PRODUCCIÓN - DIÁLOGOS
212 - OS TERRITÓRIOS CAMPONESES NA BACIA HIDROGRÁFICA DO RIO PARAGUAÇU, NA BAHIA-BRASIL E AS AMEAÇAS PELA POLÍTICA AGRONEGÓCIO.
A bacia hidrográfica do rio Paraguaçu é composta por mais de 150 rios, que nutrem 86 dos 417 municípios baianos. A área banhada por ela é de 54.877 km² (Inema, 2015), cerca de 10% do território do Estado. Vivem nesta área 1.720.367 pessoas (Inema, 2015), aproximadamente 12% dos habitantes da Bahia, e suas águas contribuem para o abastecimento de Salvador, a capital do Estado. O nome do principal rio desta bacia significa ‘mar grande’ e tem sua origem na língua tupi (Santos, 2013).
O rio Paraguaçu nasce no município de Barra da Estiva – Bahia/BR. A aptidão agrícola das terras da Bacia variam entre média e alta, com destaque na região da Chapada Diamantina, justamente onde há uma precipitação um pouco maior, devido ao clima semiúmido a úmido. A união destes elementos tornou a região um polo de atração para a agroindústria. Desde a década de 1980, com a chegada do agronegócio, a demanda pela água, como fator de produção para essas empresas, só vem aumentando. A alguns quilômetros da cabeceira do rio Paraguaçu fica a Barragem do Apertado, concluída em 1998 pela Companhia de Engenharia Ambiental da Bahia – CERB, com o objetivo principal de atender as demandas hídricas do setor usuário da irrigação (LOPES et al., 2008). Hoje, responsável pela modificação da região, abrigando inúmeras agroindústrias.
Conforme estudos, a Barragem do Apertado possui usos distintos, dentre os quais destacam-se a irrigação e o abastecimento doméstico. Mas, nos últimos três anos em que acentuou o colapso hídrico no alto Paraguaçu o rio chegou a cortar logo abaixo da barragem. O sistema de abastecimento da cidade de Mucugê (BA) foi interrompido. Percebe-se uma priorização pelo agronegócio em detrimento ao abastecimento humano.
A chapada Diamantina, no alto Paraguaçu, hoje se destaca na produção de café, batatas e está se tornando um grande polo na produção de fruticultura tropical. Grande parte da produção atende as demandas regionais e nacional, mas o clima e as montanhas favorecem a uma produção destaque para a exportação, principalmente o café e produtos elaborados como sucos, cachaças e vinhos.
O Plano de Bacia Hidrográfica é um dos instrumentos para consubstanciar, fundamentar e orientar a implementação da Política Estadual de Recursos Hídricos e o seu respectivo gerenciamento. Na Bahia, os esforços para definir essa política e instituir um sistema de gerenciamento de recursos hídricos foram iniciados em 1995, por meio da Lei no 6.812/1995, que criou a Superintendência de Recursos Hídricos (SRH/BA). Nesse mesmo ano foi editada a Lei no 6.855/1995, que dispõe sobre a Política, o Gerenciamento e o Plano Estadual de Recursos Hídricos.

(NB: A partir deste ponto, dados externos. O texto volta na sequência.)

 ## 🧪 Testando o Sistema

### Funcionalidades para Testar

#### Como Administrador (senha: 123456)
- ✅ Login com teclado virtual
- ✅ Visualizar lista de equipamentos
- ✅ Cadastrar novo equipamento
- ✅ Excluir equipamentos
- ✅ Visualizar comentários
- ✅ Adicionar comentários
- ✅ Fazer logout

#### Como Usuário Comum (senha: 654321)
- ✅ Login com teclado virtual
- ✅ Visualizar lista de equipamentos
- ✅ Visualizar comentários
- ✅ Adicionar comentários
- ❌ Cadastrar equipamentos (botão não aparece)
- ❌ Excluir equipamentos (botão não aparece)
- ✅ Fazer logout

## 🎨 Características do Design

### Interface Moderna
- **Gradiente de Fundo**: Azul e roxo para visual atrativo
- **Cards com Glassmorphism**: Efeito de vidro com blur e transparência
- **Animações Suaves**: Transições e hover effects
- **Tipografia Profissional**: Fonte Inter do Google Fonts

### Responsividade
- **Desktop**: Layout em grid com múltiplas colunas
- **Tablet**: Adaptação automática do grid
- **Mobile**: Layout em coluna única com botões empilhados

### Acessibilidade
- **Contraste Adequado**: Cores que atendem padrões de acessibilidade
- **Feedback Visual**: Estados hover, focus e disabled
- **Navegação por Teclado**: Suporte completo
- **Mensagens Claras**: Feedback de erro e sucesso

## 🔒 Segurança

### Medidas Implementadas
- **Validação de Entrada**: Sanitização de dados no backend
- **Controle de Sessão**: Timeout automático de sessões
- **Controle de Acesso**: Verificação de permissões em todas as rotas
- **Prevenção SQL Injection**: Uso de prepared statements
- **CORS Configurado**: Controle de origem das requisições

O aproveitamento sustentável da bacia do rio Paraguaçu é fundamental, sendo necessário um planejamento integrado que vise o avanço das condições socioambientais, o aumento da quantidade e a melhoria da qualidade da água para os mais diferentes usos. Porém, a bacia hidrográfica do rio Paraguaçu, assim como tantas outras bacias hidrográficas, ainda carecem desses Estudos. Pois, a Falta de conhecimento desses usos, de estudos relacionados à bacia hidrográfica e de planejamento ambiental favorecem aos grandes monocultivos e, quando não atendidas suas demandas essas empresas começam a migrar para áreas próximas a outros afluentes do Paraguaçu.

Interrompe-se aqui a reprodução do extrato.